Why are we using test loads on linear drivers?

  • Thread starter Thread starter Deleted member 8382
  • Start date Start date
well, am I pushing anyone? On this lasts posts I'm just asking for myself or for whoever who is interested! Do I need to tell you that this configuration wouldn't work for batteries? xd
 





Hey people why does the 'rate thread' bar up there suddenly appeared ( to me).
And it says: You have already rated this thread.
WTH ! I did not rate anything!
Sorry for off-topic but this is the first time this happened to me.
 
Hey people why does the 'rate thread' bar up there suddenly appeared ( to me).
And it says: You have already rated this thread.
WTH ! I did not rate anything!
Sorry for off-topic but this is the first time this happened to me.
same here xd
 
well, am I pushing anyone?

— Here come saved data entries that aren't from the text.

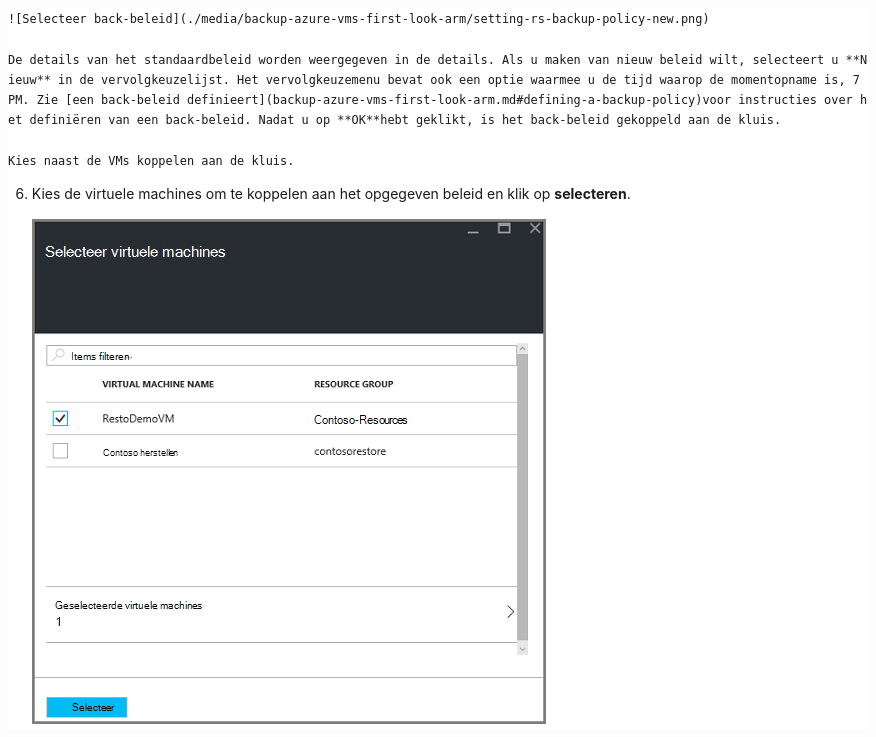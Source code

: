     ![Selecteer back-beleid](./media/backup-azure-vms-first-look-arm/setting-rs-backup-policy-new.png)

    De details van het standaardbeleid worden weergegeven in de details. Als u maken van nieuw beleid wilt, selecteert u **Nieuw** in de vervolgkeuzelijst. Het vervolgkeuzemenu bevat ook een optie waarmee u de tijd waarop de momentopname is, 7 PM. Zie [een back-beleid definieert](backup-azure-vms-first-look-arm.md#defining-a-backup-policy)voor instructies over het definiëren van een back-beleid. Nadat u op **OK**hebt geklikt, is het back-beleid gekoppeld aan de kluis.

    Kies naast de VMs koppelen aan de kluis.

6. Kies de virtuele machines om te koppelen aan het opgegeven beleid en klik op **selecteren**.

    ![Selecteer werkbelasting](./media/backup-azure-vms-first-look-arm/select-vms-to-backup-new.png)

On this lasts posts I'm just asking for myself or for whoever who is interested! Do I need to tell you that this configuration wouldn't work for batteries? xd

Did I say you are pushing anyone....:thinking::thinking::thinking:

On this whole thread you were saying (by asking a rhetorical question)
that a Test Load was not needed for Linear Laser Drivers..

Some members here have stated that the safe way for most members
is to use a Test Load....

Whether you or anyone else uses a Test Load or not is that member's
choice...

The reasoning for or against using a Test Load has been clearly outlined
in this thread...
It is up to the individual Member to take that information to make a logical
decision on whether he wishes to use one or not...

That's all I said in the post above...

"To Use or Not to Use.... That is the question"

Sorry Albert.... I honestly don't know what you are trying to say..

Jerry
 
You don't even need to use an LM317 Driver Circuit....

You can take your PS/Batteries and put a "calculated" resistor in series
with your DMM on Amps and check that you have the Current you want
to run your Laser Diode... without a test load...

The choice is ultimately up to the builder...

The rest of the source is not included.